Airport at Big Trout Lake
Airport at Kitchenuhmaykoosib Inninuwug - Big Trout Lake

Kitchenuhmaykoosib Inninuwug – Bob Nault, Member of Parliament (Kenora), today announced $133,886 in funding for a Kitchenuhmaykoosib Inninuwug First Nation digital documentary series.

The First Nation will partner with professional filmmakers to produce an Oji-Cree language mini-documentary series. Each episode of the series, KI Talking Circle Series, will focus on a different aspect of how climate change is impacting their remote, northern community. The programming will be broadcast online through IsumaTV.

“Our Indigenous communities in Northern Ontario are rich with language and culture, and it is important that their stories and realities are shared with others throughout the region and across Canada,” stated Nault. “I am very pleased that our government is making the kind of investments that are necessary in order that residents of  Kitchenuhmaykoosib Inninuwug First Nation are able to preserve and protect their language and culture for generations to come.”

2019 has been proclaimed by the General Assembly of the United Nations as the International Year of Indigenous Languages. The proclamation aims to draw attention to the critical loss of Indigenous languages, and the urgent need to maintain, revitalize and promote Indigenous languages.

“This investment will give young people an excellent opportunity to not only learn more about their culture, but it will also help inspire them to maintain their language so that they can pass it on to their children,” concluded Nault. “That’s why this is so important because teaching children their traditional language brings them a true sense of identity, pride and belonging so that they can be proud of their heritage.”

The funding is being provided under the Northern Aboriginal Broadcasting component of the Aboriginal Peoples’ Program.

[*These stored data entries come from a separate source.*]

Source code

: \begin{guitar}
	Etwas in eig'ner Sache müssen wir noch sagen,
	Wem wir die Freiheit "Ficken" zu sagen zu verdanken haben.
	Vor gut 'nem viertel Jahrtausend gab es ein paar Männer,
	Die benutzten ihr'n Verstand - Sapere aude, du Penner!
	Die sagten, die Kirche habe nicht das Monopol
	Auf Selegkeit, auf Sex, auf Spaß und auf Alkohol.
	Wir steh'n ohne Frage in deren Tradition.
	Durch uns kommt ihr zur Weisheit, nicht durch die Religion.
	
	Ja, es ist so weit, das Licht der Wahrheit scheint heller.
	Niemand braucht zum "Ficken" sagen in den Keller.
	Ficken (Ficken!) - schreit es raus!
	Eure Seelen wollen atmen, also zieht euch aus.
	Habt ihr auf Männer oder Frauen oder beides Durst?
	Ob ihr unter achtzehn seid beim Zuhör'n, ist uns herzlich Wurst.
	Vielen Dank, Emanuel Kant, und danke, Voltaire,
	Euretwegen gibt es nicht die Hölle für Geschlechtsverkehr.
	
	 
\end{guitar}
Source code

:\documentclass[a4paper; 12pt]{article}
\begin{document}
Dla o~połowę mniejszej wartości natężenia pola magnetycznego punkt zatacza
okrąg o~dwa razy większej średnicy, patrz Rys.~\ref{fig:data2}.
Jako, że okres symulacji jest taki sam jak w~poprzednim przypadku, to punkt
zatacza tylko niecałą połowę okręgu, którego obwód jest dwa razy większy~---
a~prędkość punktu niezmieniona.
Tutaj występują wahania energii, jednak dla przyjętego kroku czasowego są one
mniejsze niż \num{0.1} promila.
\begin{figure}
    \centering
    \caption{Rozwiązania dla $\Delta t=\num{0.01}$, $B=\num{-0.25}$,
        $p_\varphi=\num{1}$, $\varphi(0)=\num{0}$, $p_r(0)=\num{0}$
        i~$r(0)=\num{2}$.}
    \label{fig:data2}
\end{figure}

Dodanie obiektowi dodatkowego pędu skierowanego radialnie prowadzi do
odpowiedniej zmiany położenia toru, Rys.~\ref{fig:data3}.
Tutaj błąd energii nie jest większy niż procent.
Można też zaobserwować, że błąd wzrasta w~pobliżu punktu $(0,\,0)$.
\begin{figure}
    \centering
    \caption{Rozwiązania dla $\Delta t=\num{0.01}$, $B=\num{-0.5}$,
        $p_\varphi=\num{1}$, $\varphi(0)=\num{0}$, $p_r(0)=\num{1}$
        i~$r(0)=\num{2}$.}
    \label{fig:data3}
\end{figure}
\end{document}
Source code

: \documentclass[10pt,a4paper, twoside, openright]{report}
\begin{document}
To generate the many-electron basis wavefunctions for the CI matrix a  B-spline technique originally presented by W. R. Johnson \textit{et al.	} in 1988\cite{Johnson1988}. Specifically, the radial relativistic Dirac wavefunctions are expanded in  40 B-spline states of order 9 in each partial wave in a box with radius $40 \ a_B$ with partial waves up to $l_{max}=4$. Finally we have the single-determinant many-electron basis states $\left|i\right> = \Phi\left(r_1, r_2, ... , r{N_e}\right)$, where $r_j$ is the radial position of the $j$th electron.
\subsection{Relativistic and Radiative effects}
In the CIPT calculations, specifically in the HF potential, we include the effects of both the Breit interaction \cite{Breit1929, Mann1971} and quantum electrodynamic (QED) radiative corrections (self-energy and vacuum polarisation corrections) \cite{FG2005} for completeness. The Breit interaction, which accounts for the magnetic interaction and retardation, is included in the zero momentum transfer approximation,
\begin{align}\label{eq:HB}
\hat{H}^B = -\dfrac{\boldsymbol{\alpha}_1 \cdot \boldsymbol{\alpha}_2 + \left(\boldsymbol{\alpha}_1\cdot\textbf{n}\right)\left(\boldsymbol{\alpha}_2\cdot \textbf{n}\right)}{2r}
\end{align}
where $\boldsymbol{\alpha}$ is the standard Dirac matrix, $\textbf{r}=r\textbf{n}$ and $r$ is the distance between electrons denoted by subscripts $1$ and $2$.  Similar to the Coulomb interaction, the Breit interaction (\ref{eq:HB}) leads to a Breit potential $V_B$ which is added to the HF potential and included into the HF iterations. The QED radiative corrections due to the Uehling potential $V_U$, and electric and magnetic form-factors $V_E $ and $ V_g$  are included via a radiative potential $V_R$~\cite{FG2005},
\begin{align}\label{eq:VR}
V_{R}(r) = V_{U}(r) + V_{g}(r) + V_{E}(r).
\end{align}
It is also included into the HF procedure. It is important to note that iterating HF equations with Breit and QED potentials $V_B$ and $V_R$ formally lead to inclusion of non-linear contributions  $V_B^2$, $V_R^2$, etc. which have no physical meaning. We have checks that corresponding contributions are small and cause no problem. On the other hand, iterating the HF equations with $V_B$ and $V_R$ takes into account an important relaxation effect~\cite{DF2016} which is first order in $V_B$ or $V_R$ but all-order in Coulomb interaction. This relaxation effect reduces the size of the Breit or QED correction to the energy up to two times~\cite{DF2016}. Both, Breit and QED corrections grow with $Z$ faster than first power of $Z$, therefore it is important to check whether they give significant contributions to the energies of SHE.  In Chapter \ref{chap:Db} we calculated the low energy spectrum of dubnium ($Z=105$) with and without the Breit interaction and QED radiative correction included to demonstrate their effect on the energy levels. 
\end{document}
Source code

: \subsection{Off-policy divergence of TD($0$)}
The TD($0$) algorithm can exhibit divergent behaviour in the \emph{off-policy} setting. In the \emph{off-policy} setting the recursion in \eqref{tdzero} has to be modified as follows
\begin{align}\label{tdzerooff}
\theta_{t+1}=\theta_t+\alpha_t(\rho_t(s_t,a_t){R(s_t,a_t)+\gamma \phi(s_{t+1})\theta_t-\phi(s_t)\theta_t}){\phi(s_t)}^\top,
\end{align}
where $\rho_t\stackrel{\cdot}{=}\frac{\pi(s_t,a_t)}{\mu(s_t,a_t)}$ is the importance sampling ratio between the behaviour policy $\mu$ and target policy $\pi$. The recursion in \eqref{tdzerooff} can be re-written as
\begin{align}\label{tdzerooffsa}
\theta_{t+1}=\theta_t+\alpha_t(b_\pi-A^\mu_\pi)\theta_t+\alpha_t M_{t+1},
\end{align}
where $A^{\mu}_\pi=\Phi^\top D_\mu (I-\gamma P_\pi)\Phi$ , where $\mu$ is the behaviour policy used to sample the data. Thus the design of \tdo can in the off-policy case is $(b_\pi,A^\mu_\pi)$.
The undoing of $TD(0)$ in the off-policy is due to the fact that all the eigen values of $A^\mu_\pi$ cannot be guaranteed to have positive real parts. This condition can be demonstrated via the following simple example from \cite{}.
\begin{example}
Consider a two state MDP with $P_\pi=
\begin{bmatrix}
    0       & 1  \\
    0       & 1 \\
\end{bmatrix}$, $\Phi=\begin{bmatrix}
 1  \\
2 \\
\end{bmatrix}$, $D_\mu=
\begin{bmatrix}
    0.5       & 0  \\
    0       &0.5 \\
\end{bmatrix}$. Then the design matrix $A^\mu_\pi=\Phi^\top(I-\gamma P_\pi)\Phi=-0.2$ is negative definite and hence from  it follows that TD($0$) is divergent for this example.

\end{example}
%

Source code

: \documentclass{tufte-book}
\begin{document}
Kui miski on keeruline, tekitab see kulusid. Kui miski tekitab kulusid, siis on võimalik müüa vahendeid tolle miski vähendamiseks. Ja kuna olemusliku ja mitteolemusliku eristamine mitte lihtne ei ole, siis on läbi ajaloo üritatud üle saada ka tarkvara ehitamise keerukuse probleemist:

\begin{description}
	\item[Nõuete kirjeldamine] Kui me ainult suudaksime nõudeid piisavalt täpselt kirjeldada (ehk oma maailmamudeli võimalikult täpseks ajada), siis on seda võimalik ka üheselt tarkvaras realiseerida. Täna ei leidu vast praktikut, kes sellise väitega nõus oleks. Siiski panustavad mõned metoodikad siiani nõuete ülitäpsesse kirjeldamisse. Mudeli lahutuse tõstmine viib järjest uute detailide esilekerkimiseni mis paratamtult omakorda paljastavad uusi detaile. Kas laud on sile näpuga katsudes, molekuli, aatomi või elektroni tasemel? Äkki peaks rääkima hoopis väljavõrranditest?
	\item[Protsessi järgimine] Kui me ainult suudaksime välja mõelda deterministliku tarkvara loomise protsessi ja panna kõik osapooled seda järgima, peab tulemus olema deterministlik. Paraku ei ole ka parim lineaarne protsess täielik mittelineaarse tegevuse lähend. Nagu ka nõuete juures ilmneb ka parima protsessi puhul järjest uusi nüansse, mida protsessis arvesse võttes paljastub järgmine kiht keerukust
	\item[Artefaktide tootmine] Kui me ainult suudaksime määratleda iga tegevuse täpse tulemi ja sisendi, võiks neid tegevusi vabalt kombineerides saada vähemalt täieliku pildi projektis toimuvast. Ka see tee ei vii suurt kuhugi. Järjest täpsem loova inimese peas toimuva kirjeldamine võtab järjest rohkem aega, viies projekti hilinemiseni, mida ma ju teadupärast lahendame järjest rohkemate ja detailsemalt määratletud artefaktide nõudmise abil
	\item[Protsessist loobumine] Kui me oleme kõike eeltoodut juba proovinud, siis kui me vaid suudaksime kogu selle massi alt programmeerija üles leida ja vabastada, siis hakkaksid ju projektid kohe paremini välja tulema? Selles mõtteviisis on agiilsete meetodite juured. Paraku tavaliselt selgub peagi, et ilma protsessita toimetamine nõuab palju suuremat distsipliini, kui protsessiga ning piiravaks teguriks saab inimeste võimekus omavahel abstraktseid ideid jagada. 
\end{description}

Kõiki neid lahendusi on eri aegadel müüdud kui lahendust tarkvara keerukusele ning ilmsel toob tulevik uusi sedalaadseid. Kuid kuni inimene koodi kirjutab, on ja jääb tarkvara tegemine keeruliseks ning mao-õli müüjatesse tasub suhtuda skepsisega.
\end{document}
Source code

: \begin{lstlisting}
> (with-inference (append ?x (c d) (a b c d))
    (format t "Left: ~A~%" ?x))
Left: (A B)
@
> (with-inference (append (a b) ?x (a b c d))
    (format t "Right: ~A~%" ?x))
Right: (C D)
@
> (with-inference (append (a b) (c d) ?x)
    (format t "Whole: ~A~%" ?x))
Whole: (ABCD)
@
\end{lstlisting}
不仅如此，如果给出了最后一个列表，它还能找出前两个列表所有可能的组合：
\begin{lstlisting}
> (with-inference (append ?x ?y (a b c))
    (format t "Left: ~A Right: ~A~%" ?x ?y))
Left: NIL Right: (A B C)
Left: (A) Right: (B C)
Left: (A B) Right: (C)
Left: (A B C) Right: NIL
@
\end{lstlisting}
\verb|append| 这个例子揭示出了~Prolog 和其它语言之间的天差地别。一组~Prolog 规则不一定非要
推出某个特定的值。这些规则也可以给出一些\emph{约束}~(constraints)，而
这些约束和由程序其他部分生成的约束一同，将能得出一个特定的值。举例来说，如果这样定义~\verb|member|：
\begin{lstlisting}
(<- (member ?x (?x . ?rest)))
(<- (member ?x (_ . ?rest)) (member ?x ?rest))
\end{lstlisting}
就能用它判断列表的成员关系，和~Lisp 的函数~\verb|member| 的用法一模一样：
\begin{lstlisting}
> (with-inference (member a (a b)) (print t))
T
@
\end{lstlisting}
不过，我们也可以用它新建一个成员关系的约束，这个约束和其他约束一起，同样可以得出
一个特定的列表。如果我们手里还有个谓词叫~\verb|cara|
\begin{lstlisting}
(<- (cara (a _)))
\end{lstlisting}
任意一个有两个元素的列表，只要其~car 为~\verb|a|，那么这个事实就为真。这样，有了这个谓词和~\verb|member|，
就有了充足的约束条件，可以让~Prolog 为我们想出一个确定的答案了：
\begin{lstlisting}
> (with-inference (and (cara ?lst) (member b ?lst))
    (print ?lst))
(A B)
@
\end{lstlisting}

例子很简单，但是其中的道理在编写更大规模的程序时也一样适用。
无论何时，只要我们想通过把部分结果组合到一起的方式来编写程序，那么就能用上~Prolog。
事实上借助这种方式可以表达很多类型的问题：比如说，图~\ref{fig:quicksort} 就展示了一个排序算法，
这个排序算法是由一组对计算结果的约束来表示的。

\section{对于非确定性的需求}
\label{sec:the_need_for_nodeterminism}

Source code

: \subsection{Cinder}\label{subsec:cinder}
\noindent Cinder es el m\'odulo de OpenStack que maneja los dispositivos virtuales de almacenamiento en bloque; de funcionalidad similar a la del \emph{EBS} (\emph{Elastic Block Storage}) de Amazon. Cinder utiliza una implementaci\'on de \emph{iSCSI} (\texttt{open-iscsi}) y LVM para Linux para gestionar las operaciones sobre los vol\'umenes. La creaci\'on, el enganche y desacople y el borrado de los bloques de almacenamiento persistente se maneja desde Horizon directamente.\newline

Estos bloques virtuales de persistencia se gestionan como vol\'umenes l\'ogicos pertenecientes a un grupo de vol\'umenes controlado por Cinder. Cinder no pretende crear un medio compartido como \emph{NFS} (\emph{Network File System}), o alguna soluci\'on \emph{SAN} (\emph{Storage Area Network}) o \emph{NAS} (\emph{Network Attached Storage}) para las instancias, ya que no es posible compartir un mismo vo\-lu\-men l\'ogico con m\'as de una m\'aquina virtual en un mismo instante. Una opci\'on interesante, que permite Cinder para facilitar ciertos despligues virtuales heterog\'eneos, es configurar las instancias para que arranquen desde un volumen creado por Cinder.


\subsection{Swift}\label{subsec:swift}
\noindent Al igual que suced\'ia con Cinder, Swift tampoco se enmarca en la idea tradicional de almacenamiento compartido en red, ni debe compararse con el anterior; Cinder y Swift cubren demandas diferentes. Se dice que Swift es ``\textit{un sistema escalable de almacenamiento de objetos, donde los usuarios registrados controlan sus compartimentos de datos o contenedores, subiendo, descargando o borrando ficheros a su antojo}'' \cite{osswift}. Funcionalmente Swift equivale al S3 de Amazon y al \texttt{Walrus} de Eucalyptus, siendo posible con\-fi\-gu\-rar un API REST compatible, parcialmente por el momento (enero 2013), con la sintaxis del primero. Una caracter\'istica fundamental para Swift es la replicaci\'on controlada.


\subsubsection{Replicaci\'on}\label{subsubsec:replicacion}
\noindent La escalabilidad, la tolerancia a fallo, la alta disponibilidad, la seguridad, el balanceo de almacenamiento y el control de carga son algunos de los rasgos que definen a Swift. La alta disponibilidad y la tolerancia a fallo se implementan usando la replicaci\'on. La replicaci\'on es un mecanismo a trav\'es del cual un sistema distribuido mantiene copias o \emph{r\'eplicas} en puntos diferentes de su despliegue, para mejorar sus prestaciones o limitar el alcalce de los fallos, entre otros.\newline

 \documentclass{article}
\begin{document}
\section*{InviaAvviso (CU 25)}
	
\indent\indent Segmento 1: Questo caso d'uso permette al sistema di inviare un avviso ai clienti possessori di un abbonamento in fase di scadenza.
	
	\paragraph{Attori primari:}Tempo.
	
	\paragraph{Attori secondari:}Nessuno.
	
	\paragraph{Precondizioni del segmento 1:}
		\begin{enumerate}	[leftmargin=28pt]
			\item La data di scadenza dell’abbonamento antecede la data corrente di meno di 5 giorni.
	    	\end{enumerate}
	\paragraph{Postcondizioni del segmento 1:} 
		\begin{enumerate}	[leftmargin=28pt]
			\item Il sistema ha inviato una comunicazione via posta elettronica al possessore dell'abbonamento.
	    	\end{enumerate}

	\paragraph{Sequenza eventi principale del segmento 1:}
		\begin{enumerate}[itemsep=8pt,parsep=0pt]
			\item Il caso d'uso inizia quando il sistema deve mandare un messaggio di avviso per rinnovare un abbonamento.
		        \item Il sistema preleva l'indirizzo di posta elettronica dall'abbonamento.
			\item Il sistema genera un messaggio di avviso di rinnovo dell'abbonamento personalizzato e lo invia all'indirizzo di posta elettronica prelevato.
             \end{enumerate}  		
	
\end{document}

“We are proud to support the revitalization of Canada’s Indigenous languages through our historic Indigenous Languages Act, and through funding programs that invest in projects that promote learning, teaching and sharing of traditional languages. We are taking concrete measures to create opportunities for Indigenous languages to survive and flourish in the communities where they are spoken, by the people who speak them,” states Pablo Rodriguez, Minister of Canadian Heritage and Multiculturalism.

Quick Facts:

The Northern Aboriginal Broadcasting component of the Aboriginal Peoples’ Program supports Indigenous broadcasting societies to produce and distribute radio and television programming in the North. The objectives are to:

·        support the production of culturally relevant Indigenous programming;

·        facilitate the establishment and maintenance of production facilities;

·        ensure the availability of a significant amount of radio and television programming;

·        contribute to the preservation and promotion of Indigenous languages and cultures; and

·        provide venues to articulate issues of relevance to Indigenous audiences and communities.

Applicants must be non-profit, democratically controlled, Indigenous organizations or working with Indigenous organizations that provide broadcast communications north of the 55th parallel (“Hamelin Line”).